**Exercise:**
Which lines below contain the word "mccormickml"? Copy each one.

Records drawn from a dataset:
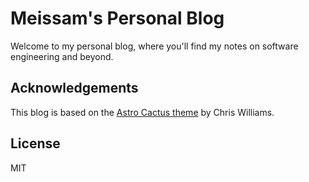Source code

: # Meissam's Personal Blog

Welcome to my personal blog, where you'll find my notes on software engineering and beyond.

## Acknowledgements

This blog is based on the [Astro Cactus theme](https://github.com/chrismwilliams/astro-theme-cactus) by Chris Williams.

## License

MIT
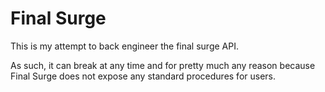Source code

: # Final Surge

This is my attempt to back engineer the final surge API.

As such, it can break at any time and for pretty much any reason because Final Surge does not expose any standard procedures for users.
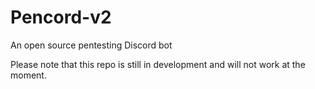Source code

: # Pencord-v2
 An open source pentesting Discord bot

Please note that this repo is still in development and will not work at the moment.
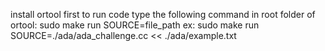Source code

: install ortool first
to run code type the following command in root folder of ortool: sudo make run SOURCE=file_path
ex: sudo make run SOURCE=./ada/ada_challenge.cc << ./ada/example.txt

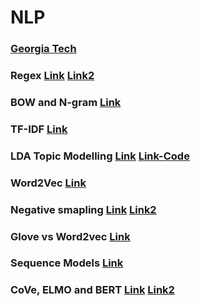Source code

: # NLP 

### [Georgia Tech](https://github.com/jacobeisenstein/gt-nlp-class/tree/master/notes)

### Regex [Link](https://regexone.com/references/python) [Link2](https://www.tutorialspoint.com/python/python_reg_expressions.htm)

### BOW and N-gram [Link](https://machinelearningmastery.com/gentle-introduction-bag-words-model/) 

### TF-IDF [Link](http://www.tfidf.com)

### LDA Topic Modelling [Link](https://www.youtube.com/watch?v=3mHy4OSyRf0) [Link-Code](https://towardsdatascience.com/topic-modeling-and-latent-dirichlet-allocation-in-python-9bf156893c24) 

### Word2Vec [Link](http://mccormickml.com/2016/04/19/word2vec-tutorial-the-skip-gram-model/) 

### Negative smapling [Link](http://mccormickml.com/2017/01/11/word2vec-tutorial-part-2-negative-sampling/) [Link2](https://www.coursera.org/learn/nlp-sequence-models/lecture/Iwx0e/negative-sampling)

### Glove vs Word2vec [Link](https://www.quora.com/How-is-GloVe-different-from-word2vec)

### Sequence Models [Link](https://docs.google.com/document/d/1F3ldWUp7zy0xmVbWS9RLSeCf_SNuppzq4Bd_9AjkI8o/edit?usp=sharing)

### CoVe, ELMO and BERT [Link](https://lilianweng.github.io/lil-log/2019/01/31/generalized-language-models.html) [Link2](http://jalammar.github.io/illustrated-bert/)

**Answer for the task:**
### Word2Vec [Link](http://mccormickml.com/2016/04/19/word2vec-tutorial-the-skip-gram-model/) 
### Negative smapling [Link](http://mccormickml.com/2017/01/11/word2vec-tutorial-part-2-negative-sampling/) [Link2](https://www.coursera.org/learn/nlp-sequence-models/lecture/Iwx0e/negative-sampling)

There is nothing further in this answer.